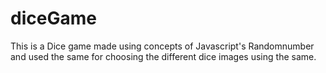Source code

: # diceGame
This is a Dice game made using concepts of Javascript's Randomnumber and used the same for choosing the different dice images using the same. 
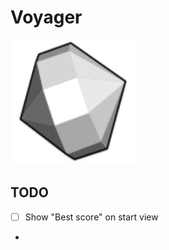 # Voyager
<img src="public/icon.svg" width=200 height=200>

## TODO
- [ ] Show "Best score" on start view
- 
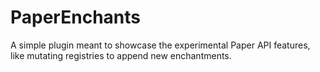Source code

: # PaperEnchants
A simple plugin meant to showcase the experimental Paper API features, 
like mutating registries to append new enchantments.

□ □ □ □ □ □ □

PROMPT
Without any of the pictures, reproduce the listing above exactly.

OUTPUT OF THE EXERCISE
Source code

: # diceGame
This is a Dice game made using concepts of Javascript's Randomnumber and used the same for choosing the different dice images using the same. 
 # Voyager
<img src="public/icon.svg" width=200 height=200>

## TODO
- [ ] Show "Best score" on start view
- 
Source code

: # PaperEnchants
A simple plugin meant to showcase the experimental Paper API features, 
like mutating registries to append new enchantments.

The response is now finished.